Author: Corey Doane,   Photo by Anupam Mahapatra on Unsplash

Exercising is a key part of maintaining a healthy lifestyle. Aside from the physical and mental health benefits, studies have shown that regular exercise may also contribute to a longer life. According to the Stanford Center on Longevity, in addition to exercise, stress management, sleep, social relationships and nutrition are all important pillars to help increase longevity.

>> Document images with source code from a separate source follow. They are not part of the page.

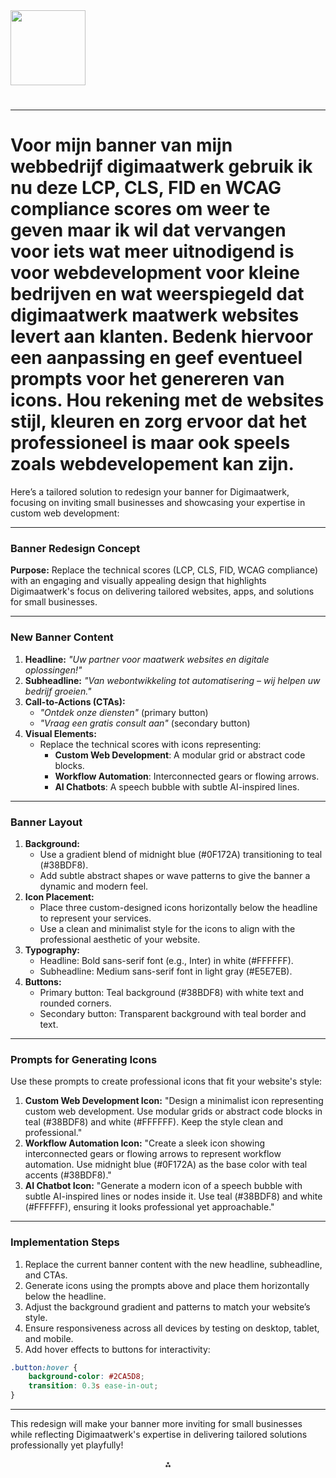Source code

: <img src="https://r2cdn.perplexity.ai/pplx-full-logo-primary-dark%402x.png" class="logo" width="120"/>

# 

---

# Voor mijn banner van mijn webbedrijf digimaatwerk gebruik ik nu deze LCP, CLS, FID en WCAG compliance scores om weer te geven maar ik wil dat vervangen voor iets wat meer uitnodigend is voor webdevelopment voor kleine bedrijven en wat weerspiegeld dat digimaatwerk maatwerk websites levert aan klanten. Bedenk hiervoor een aanpassing en geef eventueel prompts voor het genereren van icons. Hou rekening met de websites stijl, kleuren en zorg ervoor dat het professioneel is maar ook speels zoals webdevelopement kan zijn.

Here’s a tailored solution to redesign your banner for Digimaatwerk, focusing on inviting small businesses and showcasing your expertise in custom web development:

---

### **Banner Redesign Concept**

**Purpose:** Replace the technical scores (LCP, CLS, FID, WCAG compliance) with an engaging and visually appealing design that highlights Digimaatwerk's focus on delivering tailored websites, apps, and solutions for small businesses.

---

### **New Banner Content**

1. **Headline:**
*"Uw partner voor maatwerk websites en digitale oplossingen!"*
2. **Subheadline:**
*"Van webontwikkeling tot automatisering – wij helpen uw bedrijf groeien."*
3. **Call-to-Actions (CTAs):**
    - *"Ontdek onze diensten"* (primary button)
    - *"Vraag een gratis consult aan"* (secondary button)
4. **Visual Elements:**
    - Replace the technical scores with icons representing:
        - **Custom Web Development**: A modular grid or abstract code blocks.
        - **Workflow Automation**: Interconnected gears or flowing arrows.
        - **AI Chatbots**: A speech bubble with subtle AI-inspired lines.

---

### **Banner Layout**

1. **Background:**
    - Use a gradient blend of midnight blue (\#0F172A) transitioning to teal (\#38BDF8).
    - Add subtle abstract shapes or wave patterns to give the banner a dynamic and modern feel.
2. **Icon Placement:**
    - Place three custom-designed icons horizontally below the headline to represent your services.
    - Use a clean and minimalist style for the icons to align with the professional aesthetic of your website.
3. **Typography:**
    - Headline: Bold sans-serif font (e.g., Inter) in white (\#FFFFFF).
    - Subheadline: Medium sans-serif font in light gray (\#E5E7EB).
4. **Buttons:**
    - Primary button: Teal background (\#38BDF8) with white text and rounded corners.
    - Secondary button: Transparent background with teal border and text.

---

### **Prompts for Generating Icons**

Use these prompts to create professional icons that fit your website's style:

1. **Custom Web Development Icon:**
"Design a minimalist icon representing custom web development. Use modular grids or abstract code blocks in teal (\#38BDF8) and white (\#FFFFFF). Keep the style clean and professional."
2. **Workflow Automation Icon:**
"Create a sleek icon showing interconnected gears or flowing arrows to represent workflow automation. Use midnight blue (\#0F172A) as the base color with teal accents (\#38BDF8)."
3. **AI Chatbot Icon:**
"Generate a modern icon of a speech bubble with subtle AI-inspired lines or nodes inside it. Use teal (\#38BDF8) and white (\#FFFFFF), ensuring it looks professional yet approachable."

---

### **Implementation Steps**

1. Replace the current banner content with the new headline, subheadline, and CTAs.
2. Generate icons using the prompts above and place them horizontally below the headline.
3. Adjust the background gradient and patterns to match your website’s style.
4. Ensure responsiveness across all devices by testing on desktop, tablet, and mobile.
5. Add hover effects to buttons for interactivity:

```css
.button:hover {
    background-color: #2CA5D8;
    transition: 0.3s ease-in-out;
}
```


---

This redesign will make your banner more inviting for small businesses while reflecting Digimaatwerk's expertise in delivering tailored solutions professionally yet playfully!

<div style="text-align: center">⁂</div>

[^1]: https://pplx-res.cloudinary.com/image/upload/v1743349320/user_uploads/nrXXVKEPBErfUcY/image.jpg

[^2]: https://designshifu.com/website-banner-ad-design-ideas-examples/

[^3]: https://www.adobe.com/express/learn/blog/web-banner-design-ideas-and-inspiration

[^4]: https://elfsight.com/blog/how-to-create-a-website-banner/

[^5]: https://creativemarket.com/blog/banner-design-ideas

[^6]: https://penji.co/10-web-banner-examples/

[^7]: https://bannerboo.com/blog/banner-design/

[^8]: https://www.pricelessconsultingllc.com/business/banner-advertising/

[^9]: https://localiq.com/blog/linkedin-banner/

[^10]: https://webdesignerdepot.com/how-to-design-banners-that-clients-will-love/

[^11]: https://www.webfx.com/blog/web-design/banner-ads-examples/

[^12]: https://in.pinterest.com/dotogroups/business-banners/

[^13]: https://www.godaddy.com/resources/in/web-pro-in/7-steps-to-creating-a-quality-website-banner-design

[^14]: https://www.contentbeta.com/blog/banner-ad-design/

[^15]: https://www.canva.com/web-banners/templates/

[^16]: https://blog.hubspot.com/website/20-web-banner-design-ideas-to-help-you-build-an-eye-catching-site

[^17]: https://www.pinterest.com/mariah_althoff/web-banners-+-ad-design/

[^18]: https://ecosystem.hubspot.com/marketplace/website/banner

[^19]: https://www.fedex.com/en-us/small-business/articles-insights/how-to-design-a-banner.html

[^20]: https://www.canva.com/learn/banner-ads/

[^21]: https://www.postermywall.com/index.php/g/small-business-flyers/banner-generator/all/ds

Here are a few exercises that help support a longer and healthier life.

1. Walking

Studies have found that even just 10 minutes of walking per day may help lower the risk of Alzheimer’s disease. Research has also shown that 10 minutes of walking can lift your spirits and make you feel happier—helping to also support the stress management pillar of longevity.

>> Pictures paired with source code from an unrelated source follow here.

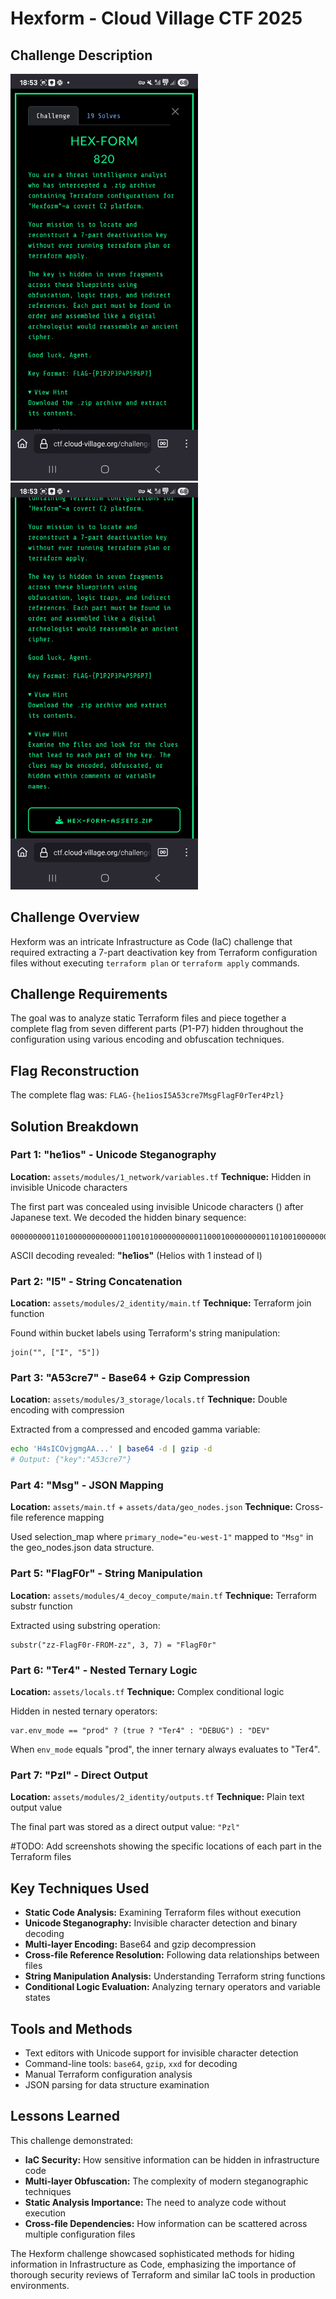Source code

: # Hexform - Cloud Village CTF 2025

## Challenge Description

<img src="./HEX-FORM_820pts_part1.jpg" width="300">
<img src="./HEX-FORM_820pts_part2.jpg" width="300">

## Challenge Overview

Hexform was an intricate Infrastructure as Code (IaC) challenge that required extracting a 7-part deactivation key from Terraform configuration files without executing `terraform plan` or `terraform apply` commands.

## Challenge Requirements

The goal was to analyze static Terraform files and piece together a complete flag from seven different parts (P1-P7) hidden throughout the configuration using various encoding and obfuscation techniques.

## Flag Reconstruction

The complete flag was: `FLAG-{he1iosI5A53cre7MsgFlagF0rTer4Pzl}`

## Solution Breakdown

### Part 1: "he1ios" - Unicode Steganography
**Location:** `assets/modules/1_network/variables.tf`
**Technique:** Hidden in invisible Unicode characters

The first part was concealed using invisible Unicode characters (⁢⁣) after Japanese text. We decoded the hidden binary sequence:
```
000000000110100000000000011001010000000000110001000000000110100100000000011011110000000001110011
```

ASCII decoding revealed: **"he1ios"** (Helios with 1 instead of l)

### Part 2: "I5" - String Concatenation
**Location:** `assets/modules/2_identity/main.tf`
**Technique:** Terraform join function

Found within bucket labels using Terraform's string manipulation:
```hcl
join("", ["I", "5"])
```

### Part 3: "A53cre7" - Base64 + Gzip Compression
**Location:** `assets/modules/3_storage/locals.tf`
**Technique:** Double encoding with compression

Extracted from a compressed and encoded gamma variable:
```bash
echo 'H4sICOvjgmgAA...' | base64 -d | gzip -d
# Output: {"key":"A53cre7"}
```

### Part 4: "Msg" - JSON Mapping
**Location:** `assets/main.tf` + `assets/data/geo_nodes.json`
**Technique:** Cross-file reference mapping

Used selection_map where `primary_node="eu-west-1"` mapped to `"Msg"` in the geo_nodes.json data structure.

### Part 5: "FlagF0r" - String Manipulation  
**Location:** `assets/modules/4_decoy_compute/main.tf`
**Technique:** Terraform substr function

Extracted using substring operation:
```hcl
substr("zz-FlagF0r-FROM-zz", 3, 7) = "FlagF0r"
```

### Part 6: "Ter4" - Nested Ternary Logic
**Location:** `assets/locals.tf`
**Technique:** Complex conditional logic

Hidden in nested ternary operators:
```hcl
var.env_mode == "prod" ? (true ? "Ter4" : "DEBUG") : "DEV"
```

When `env_mode` equals "prod", the inner ternary always evaluates to "Ter4".

### Part 7: "Pzl" - Direct Output
**Location:** `assets/modules/2_identity/outputs.tf`
**Technique:** Plain text output value

The final part was stored as a direct output value: `"Pzl"`

#TODO: Add screenshots showing the specific locations of each part in the Terraform files

## Key Techniques Used

- **Static Code Analysis:** Examining Terraform files without execution
- **Unicode Steganography:** Invisible character detection and binary decoding
- **Multi-layer Encoding:** Base64 and gzip decompression
- **Cross-file Reference Resolution:** Following data relationships between files
- **String Manipulation Analysis:** Understanding Terraform string functions
- **Conditional Logic Evaluation:** Analyzing ternary operators and variable states

## Tools and Methods

- Text editors with Unicode support for invisible character detection
- Command-line tools: `base64`, `gzip`, `xxd` for decoding
- Manual Terraform configuration analysis
- JSON parsing for data structure examination

## Lessons Learned

This challenge demonstrated:
- **IaC Security:** How sensitive information can be hidden in infrastructure code
- **Multi-layer Obfuscation:** The complexity of modern steganographic techniques
- **Static Analysis Importance:** The need to analyze code without execution
- **Cross-file Dependencies:** How information can be scattered across multiple configuration files

The Hexform challenge showcased sophisticated methods for hiding information in Infrastructure as Code, emphasizing the importance of thorough security reviews of Terraform and similar IaC tools in production environments.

To start incorporating walking into your daily routine, try beginning your morning with a walk to kickstart your day, or try walking around dinner time to unwind. Make sure you throw on your best pair of workout shoes so you’re supported and comfortable during your stroll. When you feel you’re ready, increase the time of your walks to 20 or 30 minutes, increasing even more as you feel comfortable.

2. Tai Chi

Sometimes referred to as meditation in motion, tai chi is a multicomponent physical exercise that helps improve balance, coordination and physical function while decreasing the risk of falls and injuries. Because of the meditative component, tai chi can also help lower stress levels. Certain gyms may offer tai chi classes, but a lot of senior centers offer these as they’re a great low-impact workout.

Though tai chi is low impact, it can become more vigorous if you’re looking for that kind of workout. If not, try incorporating a yoga practice into your routine as it’s similar but can be less demanding than tai chi.

3. Dancing

Though not always the first to come to mind when thinking of workouts, dancing is a fun aerobic activity that can help strengthen the lungs and support a healthy heart. Not only does dancing help you stay physically fit, but it also provides social interaction—supporting the social relationship pillar of longevity. Dancing can be done anywhere and anytime, alone, with a partner or with a group! Many dance classes are available to seniors, including salsa dancing, line dancing and even jazzercise.

4. Gardening

Digging, lifting and carrying while gardening can help strengthen muscles while also relieving stress and improving your mood. The act of tending to a garden is therapeutic and can be picked up easily by anyone, even if you don’t have a green thumb. If you’re new to gardening, start with plants or produce that is easy to grow and maintain like pansies, sunflowers, basil, mint or tomatoes.

If you’re up for it, try joining a community garden. Local community gardens are great for meeting new people and learning from more experienced gardeners.